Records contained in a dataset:
================

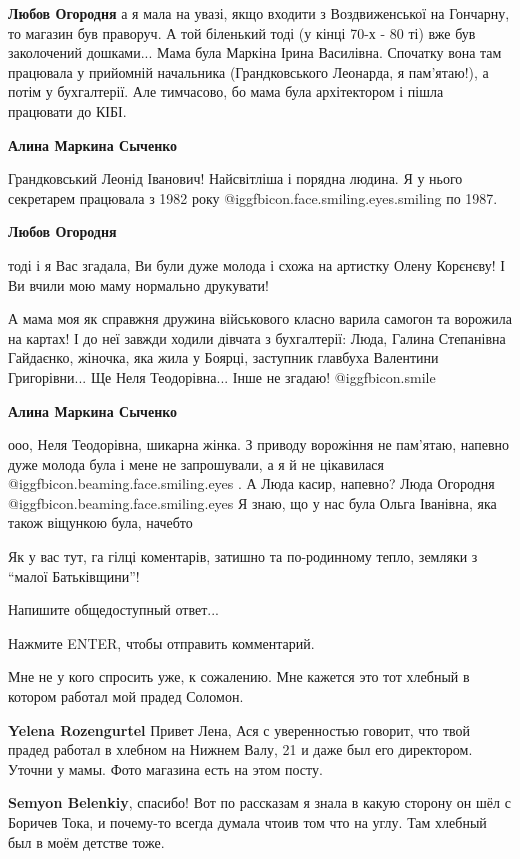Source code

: \textbf{Любов Огородня} а я мала на увазі, якщо входити з Воздвиженської на Гончарну, то магазин був праворуч. А той біленький тоді (у кінці 70-х - 80 ті) вже був заколочений дошками...
Мама була Маркіна Ірина Василівна. Спочатку вона там працювала у прийомній
начальника (Грандковського Леонарда, я пам'ятаю!), а потім у бухгалтерії. Але
тимчасово, бо мама була архітектором і пішла працювати до КІБІ.

\textbf{Алина Маркина Сыченко} 

Грандковський Леонід Іванович! Найсвітліша і порядна людина. Я у нього
секретарем працювала з 1982 року @igg{fbicon.face.smiling.eyes.smiling}  по 1987.

\textbf{Любов Огородня} 

тоді і я Вас згадала, Ви були дуже молода і схожа на артистку Олену Корєнєву! І
Ви вчили мою маму нормально друкувати!

А мама моя як справжня дружина військового класно варила самогон та ворожила на
картах! І до неї завжди ходили дівчата з бухгалтерії: Люда, Галина Степанівна
Гайдаєнко, жіночка, яка жила у Боярці, заступник главбуха Валентини
Григорівни... Ще Неля Теодорівна... Інше не згадаю! @igg{fbicon.smile} 

\textbf{Алина Маркина Сыченко} 

ооо, Неля Теодорівна, шикарна жінка. З приводу ворожіння не пам'ятаю, напевно
дуже молода була і мене не запрошували, а я й не цікавилася @igg{fbicon.beaming.face.smiling.eyes} . А Люда касир,
напевно? Люда Огородня @igg{fbicon.beaming.face.smiling.eyes}  Я знаю, що у нас була Ольга Іванівна, яка також
віщункою була, начебто

Як у вас тут, га гілці коментарів, затишно та по-родинному тепло, земляки з \enquote{малої Батьківщини}!

Напишите общедоступный ответ...

Нажмите ENTER, чтобы отправить комментарий.

Мне не у кого спросить уже, к сожалению. Мне кажется это тот хлебный в котором
работал мой прадед Соломон.

\textbf{Yelena Rozengurtel} Привет Лена, Ася с уверенностью говорит, что твой прадед работал в хлебном на Нижнем Валу, 21 и даже был его директором. Уточни у мамы. Фото магазина есть на этом посту.

\textbf{Semyon Belenkiy}, спасибо! Вот по рассказам я знала в какую сторону он шёл с Боричев Тока, и почему-то всегда думала чтоив том что на углу. Там хлебный был в моём детстве тоже.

================

| WHAT YOU HAVE TO DO |
Search the data above and return each line in which "работал" occurs.

| SOLVED EXERCISE |
работал мой прадед Соломон.
\textbf{Yelena Rozengurtel} Привет Лена, Ася с уверенностью говорит, что твой прадед работал в хлебном на Нижнем Валу, 21 и даже был его директором. Уточни у мамы. Фото магазина есть на этом посту.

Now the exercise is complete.